» **Problem**:
Please show all lines of the records that include "upon".
-- Source information follows --
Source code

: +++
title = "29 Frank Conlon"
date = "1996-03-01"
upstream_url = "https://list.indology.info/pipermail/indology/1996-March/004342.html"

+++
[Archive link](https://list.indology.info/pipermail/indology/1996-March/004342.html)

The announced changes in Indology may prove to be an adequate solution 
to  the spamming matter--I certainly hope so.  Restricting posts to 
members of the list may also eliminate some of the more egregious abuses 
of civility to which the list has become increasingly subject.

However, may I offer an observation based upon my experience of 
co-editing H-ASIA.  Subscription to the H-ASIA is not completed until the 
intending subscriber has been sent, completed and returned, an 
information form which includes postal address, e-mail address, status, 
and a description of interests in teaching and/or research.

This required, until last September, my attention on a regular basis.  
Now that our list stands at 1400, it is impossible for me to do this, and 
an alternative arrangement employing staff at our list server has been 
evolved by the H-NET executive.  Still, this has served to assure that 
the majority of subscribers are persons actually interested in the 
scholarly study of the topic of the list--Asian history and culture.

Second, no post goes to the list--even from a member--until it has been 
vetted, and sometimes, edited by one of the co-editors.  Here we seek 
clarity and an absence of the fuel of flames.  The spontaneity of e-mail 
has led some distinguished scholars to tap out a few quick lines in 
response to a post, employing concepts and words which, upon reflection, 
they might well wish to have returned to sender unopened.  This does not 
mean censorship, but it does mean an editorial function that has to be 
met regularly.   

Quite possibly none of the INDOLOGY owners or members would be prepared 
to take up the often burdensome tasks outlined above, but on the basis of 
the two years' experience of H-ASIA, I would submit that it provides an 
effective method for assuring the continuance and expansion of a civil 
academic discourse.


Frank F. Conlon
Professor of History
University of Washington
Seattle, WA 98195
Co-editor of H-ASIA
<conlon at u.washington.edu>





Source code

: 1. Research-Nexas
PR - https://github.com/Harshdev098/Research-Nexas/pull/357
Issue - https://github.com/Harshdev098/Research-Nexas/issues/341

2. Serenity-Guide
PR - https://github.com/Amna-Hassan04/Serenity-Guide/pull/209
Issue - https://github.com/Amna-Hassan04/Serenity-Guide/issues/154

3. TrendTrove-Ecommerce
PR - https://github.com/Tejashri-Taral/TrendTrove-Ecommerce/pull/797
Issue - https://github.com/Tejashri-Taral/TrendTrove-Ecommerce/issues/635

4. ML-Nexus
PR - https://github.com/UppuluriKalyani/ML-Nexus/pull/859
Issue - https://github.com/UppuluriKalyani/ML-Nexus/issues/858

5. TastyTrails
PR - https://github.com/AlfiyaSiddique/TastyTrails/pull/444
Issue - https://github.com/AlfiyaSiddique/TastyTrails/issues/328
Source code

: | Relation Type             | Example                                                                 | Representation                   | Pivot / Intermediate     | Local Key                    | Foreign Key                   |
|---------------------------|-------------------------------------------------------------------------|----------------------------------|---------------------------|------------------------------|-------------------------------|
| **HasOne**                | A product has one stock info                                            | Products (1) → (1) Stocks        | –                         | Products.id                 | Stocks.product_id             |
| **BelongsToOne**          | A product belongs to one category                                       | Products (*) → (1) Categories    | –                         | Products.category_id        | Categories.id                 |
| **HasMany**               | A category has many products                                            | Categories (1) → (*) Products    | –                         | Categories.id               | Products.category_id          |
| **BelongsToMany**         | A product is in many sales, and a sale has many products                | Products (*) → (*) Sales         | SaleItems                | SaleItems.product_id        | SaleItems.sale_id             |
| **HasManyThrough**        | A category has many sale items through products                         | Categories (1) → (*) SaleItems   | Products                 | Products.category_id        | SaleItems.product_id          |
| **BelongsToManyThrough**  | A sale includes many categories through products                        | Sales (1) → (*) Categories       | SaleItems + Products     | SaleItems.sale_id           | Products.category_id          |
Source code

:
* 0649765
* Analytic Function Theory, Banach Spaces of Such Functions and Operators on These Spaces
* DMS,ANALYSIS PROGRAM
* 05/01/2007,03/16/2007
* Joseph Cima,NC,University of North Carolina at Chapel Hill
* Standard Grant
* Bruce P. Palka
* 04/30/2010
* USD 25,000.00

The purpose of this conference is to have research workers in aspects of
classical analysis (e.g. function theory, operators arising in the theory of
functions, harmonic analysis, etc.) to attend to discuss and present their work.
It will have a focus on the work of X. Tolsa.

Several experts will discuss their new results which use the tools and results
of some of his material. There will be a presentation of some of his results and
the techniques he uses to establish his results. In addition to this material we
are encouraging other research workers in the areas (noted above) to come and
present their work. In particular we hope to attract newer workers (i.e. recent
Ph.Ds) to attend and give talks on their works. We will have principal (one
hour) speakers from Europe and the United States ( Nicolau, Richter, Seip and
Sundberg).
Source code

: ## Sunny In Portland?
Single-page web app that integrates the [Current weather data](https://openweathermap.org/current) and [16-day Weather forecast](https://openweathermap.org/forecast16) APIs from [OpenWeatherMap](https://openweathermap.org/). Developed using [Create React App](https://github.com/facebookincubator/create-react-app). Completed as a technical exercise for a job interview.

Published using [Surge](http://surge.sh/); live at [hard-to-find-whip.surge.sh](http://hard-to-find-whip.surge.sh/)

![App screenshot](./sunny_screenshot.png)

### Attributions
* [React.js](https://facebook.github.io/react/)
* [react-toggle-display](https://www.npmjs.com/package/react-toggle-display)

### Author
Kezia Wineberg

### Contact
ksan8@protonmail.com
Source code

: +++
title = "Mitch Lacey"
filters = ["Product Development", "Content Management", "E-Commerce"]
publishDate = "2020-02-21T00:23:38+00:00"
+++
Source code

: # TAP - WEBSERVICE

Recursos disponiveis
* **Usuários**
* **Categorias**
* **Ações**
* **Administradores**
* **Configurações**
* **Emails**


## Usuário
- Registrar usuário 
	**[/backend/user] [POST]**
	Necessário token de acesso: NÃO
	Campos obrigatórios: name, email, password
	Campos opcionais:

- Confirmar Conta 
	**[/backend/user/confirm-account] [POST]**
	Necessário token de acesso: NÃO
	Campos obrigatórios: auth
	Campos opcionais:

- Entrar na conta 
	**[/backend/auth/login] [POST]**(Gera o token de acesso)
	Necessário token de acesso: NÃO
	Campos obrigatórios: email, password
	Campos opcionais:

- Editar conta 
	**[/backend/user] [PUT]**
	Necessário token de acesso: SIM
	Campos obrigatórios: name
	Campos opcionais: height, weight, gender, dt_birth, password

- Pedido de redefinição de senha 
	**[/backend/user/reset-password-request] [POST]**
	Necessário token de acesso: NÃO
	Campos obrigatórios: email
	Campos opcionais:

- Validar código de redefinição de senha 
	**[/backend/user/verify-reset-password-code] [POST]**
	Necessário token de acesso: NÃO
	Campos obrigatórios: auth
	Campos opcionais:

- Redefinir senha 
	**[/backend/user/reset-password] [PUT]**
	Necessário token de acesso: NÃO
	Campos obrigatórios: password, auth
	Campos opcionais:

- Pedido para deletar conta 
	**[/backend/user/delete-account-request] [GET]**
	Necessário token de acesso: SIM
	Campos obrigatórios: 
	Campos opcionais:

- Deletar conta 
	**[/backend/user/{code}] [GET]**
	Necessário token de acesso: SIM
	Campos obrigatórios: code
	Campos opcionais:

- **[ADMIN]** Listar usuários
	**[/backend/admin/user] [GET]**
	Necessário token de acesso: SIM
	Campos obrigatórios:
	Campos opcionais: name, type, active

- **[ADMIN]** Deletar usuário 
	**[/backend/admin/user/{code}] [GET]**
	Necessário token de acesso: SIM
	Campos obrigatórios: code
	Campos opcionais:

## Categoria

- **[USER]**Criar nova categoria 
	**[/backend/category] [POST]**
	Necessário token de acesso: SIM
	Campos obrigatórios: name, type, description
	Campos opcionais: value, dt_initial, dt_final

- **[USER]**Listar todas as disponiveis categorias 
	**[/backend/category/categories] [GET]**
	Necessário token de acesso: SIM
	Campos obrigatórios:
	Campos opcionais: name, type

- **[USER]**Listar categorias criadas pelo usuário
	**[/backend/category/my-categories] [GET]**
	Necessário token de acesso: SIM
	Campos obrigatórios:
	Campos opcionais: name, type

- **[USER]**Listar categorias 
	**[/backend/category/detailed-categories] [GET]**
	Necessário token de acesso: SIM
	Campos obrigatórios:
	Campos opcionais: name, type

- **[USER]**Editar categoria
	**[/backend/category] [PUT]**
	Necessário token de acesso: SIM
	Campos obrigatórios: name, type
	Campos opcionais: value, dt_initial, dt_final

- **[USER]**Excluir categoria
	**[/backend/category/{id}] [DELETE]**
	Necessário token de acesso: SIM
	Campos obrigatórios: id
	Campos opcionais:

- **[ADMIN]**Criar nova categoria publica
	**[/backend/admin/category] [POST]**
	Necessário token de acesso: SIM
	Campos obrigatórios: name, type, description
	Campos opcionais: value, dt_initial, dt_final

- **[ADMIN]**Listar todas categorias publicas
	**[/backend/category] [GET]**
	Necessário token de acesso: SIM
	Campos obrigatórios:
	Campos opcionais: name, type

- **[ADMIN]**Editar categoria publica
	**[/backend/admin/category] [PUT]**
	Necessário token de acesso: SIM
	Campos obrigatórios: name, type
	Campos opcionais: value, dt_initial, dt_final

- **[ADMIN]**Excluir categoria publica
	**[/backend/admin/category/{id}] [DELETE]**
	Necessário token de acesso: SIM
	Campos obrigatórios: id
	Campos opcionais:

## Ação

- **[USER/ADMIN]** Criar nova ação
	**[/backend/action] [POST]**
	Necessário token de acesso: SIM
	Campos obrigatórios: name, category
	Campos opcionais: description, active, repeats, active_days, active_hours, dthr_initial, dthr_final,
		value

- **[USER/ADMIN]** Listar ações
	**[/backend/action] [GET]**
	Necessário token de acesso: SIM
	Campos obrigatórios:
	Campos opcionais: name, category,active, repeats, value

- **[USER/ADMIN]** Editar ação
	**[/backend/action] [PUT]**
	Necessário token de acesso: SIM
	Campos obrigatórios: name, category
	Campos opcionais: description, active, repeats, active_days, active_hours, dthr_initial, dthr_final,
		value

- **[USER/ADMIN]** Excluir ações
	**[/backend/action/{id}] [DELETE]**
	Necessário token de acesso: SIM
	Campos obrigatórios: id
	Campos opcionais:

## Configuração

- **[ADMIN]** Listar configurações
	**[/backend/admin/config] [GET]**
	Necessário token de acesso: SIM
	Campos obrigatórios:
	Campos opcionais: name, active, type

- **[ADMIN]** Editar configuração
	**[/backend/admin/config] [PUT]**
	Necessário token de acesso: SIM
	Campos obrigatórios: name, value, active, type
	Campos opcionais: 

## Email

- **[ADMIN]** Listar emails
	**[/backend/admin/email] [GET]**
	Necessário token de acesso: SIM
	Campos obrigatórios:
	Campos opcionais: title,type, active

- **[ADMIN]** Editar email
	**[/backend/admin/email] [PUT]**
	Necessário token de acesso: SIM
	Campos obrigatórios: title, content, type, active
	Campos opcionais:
-- Source information concluded --
» **Output for this task**:
However, may I offer an observation based upon my experience of 
response to a post, employing concepts and words which, upon reflection, 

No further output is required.